Geraldine Clair Museau, a member of the group known as Kouraj, which means “courage,” in English, told The Associated Press that Jeudy’s body was found at his home in the capital of Port-au-Prince. It wasn’t immediately clear how he died, and police didn’t return calls for comment.
According to this tweet and a few other tweets from people in Haiti, they are reporting, he may have been killed.
Charlot Jeudy, militant LGBTI le plus mobilisé d'Haïti, a été tué hier.
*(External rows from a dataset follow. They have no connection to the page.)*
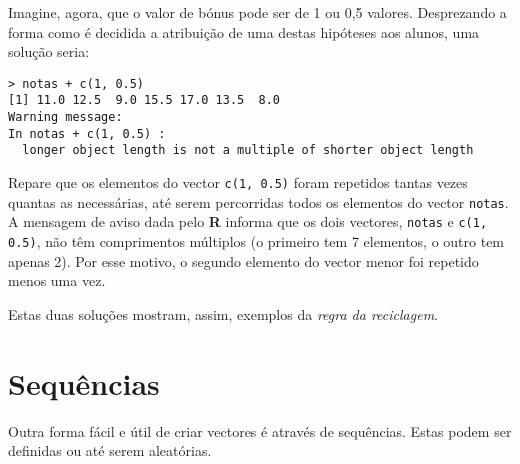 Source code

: \documentclass{exam}
\begin{document}
\begin{questions}
\begin{solution}
	Imagine, agora, que o valor de bónus pode ser de 1 ou 0,5 valores. Desprezando a forma como é decidida a atribuição de uma destas hipóteses aos alunos, uma solução seria:
	\begin{verbatim}
> notas + c(1, 0.5)
[1] 11.0 12.5  9.0 15.5 17.0 13.5  8.0
Warning message:
In notas + c(1, 0.5) :
  longer object length is not a multiple of shorter object length
	\end{verbatim}
	Repare que os elementos do vector \texttt{c(1, 0.5)} foram repetidos tantas vezes quantas as necessárias, até serem percorridas todos os elementos do vector \texttt{notas}. A mensagem de aviso dada pelo \textbf{R} informa que os dois vectores, \texttt{notas} e \texttt{c(1, 0.5)}, não têm comprimentos múltiplos (o primeiro tem 7 elementos, o outro tem apenas 2). Por esse motivo, o segundo elemento do vector menor foi repetido menos uma vez.
	
	Estas duas soluções mostram, assim, exemplos da \textit{regra da reciclagem}.
\end{solution}

\end{questions}

\section{Sequências}

Outra forma fácil e útil de criar vectores é através de sequências. Estas podem ser definidas ou até serem aleatórias.
\end{document}
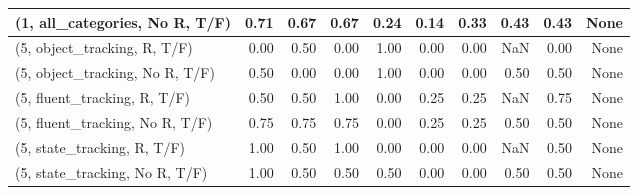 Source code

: \begin{table*}[h!]
\begin{adjustbox}{width=2\columnwidth,center}
\begin{tabular}{lrrr|rrr|rrr}
(1, all\_categories, No R, T/F)       &                      0.71 &                  0.67 &                      0.67 &                          0.24 &                      0.14 &                          0.33 &                                   0.43 &                               0.43 &                                  None \\



\midrule
(5, object\_tracking, R, T/F)         &                      0.00 &                  0.50 &                      0.00 &                          1.00 &                      0.00 &                          0.00 &                                    NaN &                               0.00 &                                  None \\
(5, object\_tracking, No R, T/F)      &                      0.50 &                  0.00 &                      0.00 &                          1.00 &                      0.00 &                          0.00 &                                   0.50 &                               0.50 &                                  None \\
(5, fluent\_tracking, R, T/F)         &                      0.50 &                  0.50 &                      1.00 &                          0.00 &                      0.25 &                          0.25 &                                    NaN &                               0.75 &                                  None \\
(5, fluent\_tracking, No R, T/F)      &                      0.75 &                  0.75 &                      0.75 &                          0.00 &                      0.25 &                          0.25 &                                   0.50 &                               0.50 &                                  None \\
(5, state\_tracking, R, T/F)          &                      1.00 &                  0.50 &                      1.00 &                          0.00 &                      0.00 &                          0.00 &                                    NaN &                               0.50 &                                  None \\
(5, state\_tracking, No R, T/F)       &                      1.00 &                  0.50 &                      0.50 &                          0.50 &                      0.00 &                          0.00 &                                   0.50 &                               0.50 &                                  None \\

\end{tabular}
\end{adjustbox}
\end{table*}
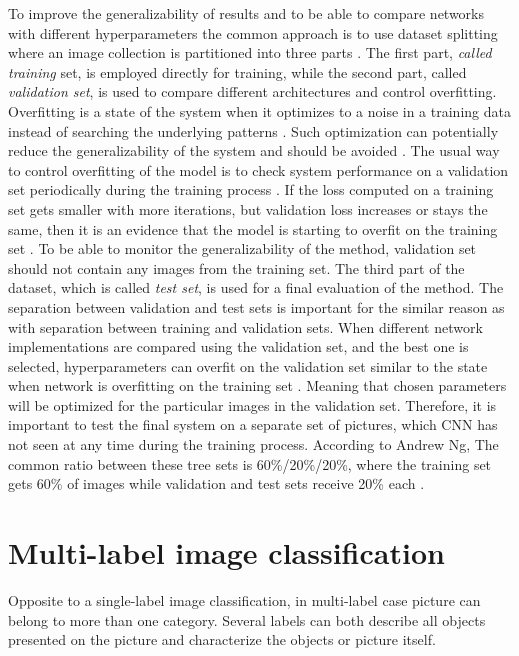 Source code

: To improve the generalizability of results and to be able to compare networks with different hyperparameters the common approach is to use dataset splitting where an image collection is partitioned into three parts \cite{cs231n-cls}. The first part, \textit{called training} set, is employed directly for training, while the second part, called \textit{validation set}, is used to compare different architectures and control overfitting.  Overfitting is a state of the system when it optimizes to a noise in a training data instead of searching the underlying patterns \cite{cs231n-nn1}. Such optimization can potentially reduce the generalizability of the system and should be avoided \cite{cs231n-nn1}. The usual way to control overfitting of the model is to check system performance on a validation set periodically during the training process \cite{cs231n-nn3}. If the loss computed on a training set gets smaller with more iterations, but validation loss increases or stays the same, then it is an evidence that the model is starting to overfit on the training set \cite{cs231n-nn3}. To be able to monitor the generalizability of the method, validation set should not contain any images from the training set. The third part of the dataset, which is called \textit{test set}, is used for a final evaluation of the method. The separation between validation and test sets is important for the similar reason as with separation between training and validation sets. When different network implementations are compared using the validation set, and the best one is selected, hyperparameters can overfit on the validation set similar to the state when network is overfitting on the training set \cite{cs231n-cls}. Meaning that chosen parameters will be optimized for the particular images in the validation set. Therefore, it is important to test the final system on a separate set of pictures, which CNN has not seen at any time during the training process. According to Andrew Ng, The common ratio between these tree sets is 60\%/20\%/20\%, where the training set gets 60\% of images while validation and test sets receive 20\% each \cite{Ng2016NutsLearning}.

\section{Multi-label image classification}
Opposite to a single-label image classification, in multi-label case picture can belong to more than one category. Several labels can both describe all objects presented on the picture and characterize the objects or picture itself.

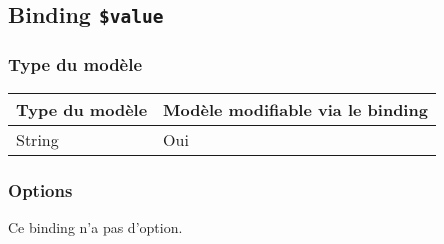 \subsection{Binding \texttt{\$value}}

\subsubsection{Type du modèle}

\begin{tabular}{|l|l|}
\hline
\textbf{Type du modèle} & \textbf{Modèle modifiable via le binding}\\
\hline
String & Oui\\
\hline
\end{tabular}
\subsubsection{Options}

Ce binding n'a pas d'option.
Les circonstances de ce meurtre sont encore floues mais c'est une terrible nouvelle pour la communauté et plus largement pour les défenseurs des droits humains dans le pays. #Haiti #LGBTQI ?️?
— Amélie Baron (@Ameliebaron) November 25, 2019
Jeudy has spoken out against homophobia and was forced to cancel a festival celebrating the Afro-Caribbean LGBTQ community in 2016 because of numerous threats of violence.
In a statement on his group’s website, Jeudy had vowed to keep fighting discrimination.
“Faced with such permanent and brutal stigmatization, violence, and insults, many of us — if not the totality — have lost hope to see our own dignity respected. … That is what I want to fight,” he wrote.
Haiti’s LGBTQ community remains mostly underground because of social stigma, although there are no laws criminalizing homosexual relations as there are in several English-speaking Caribbean islands.
A 2015 human rights report on Haiti by the U.S. State Department said “local attitudes remained hostile to outward” LGBTQ identification and expression, especially in the capital.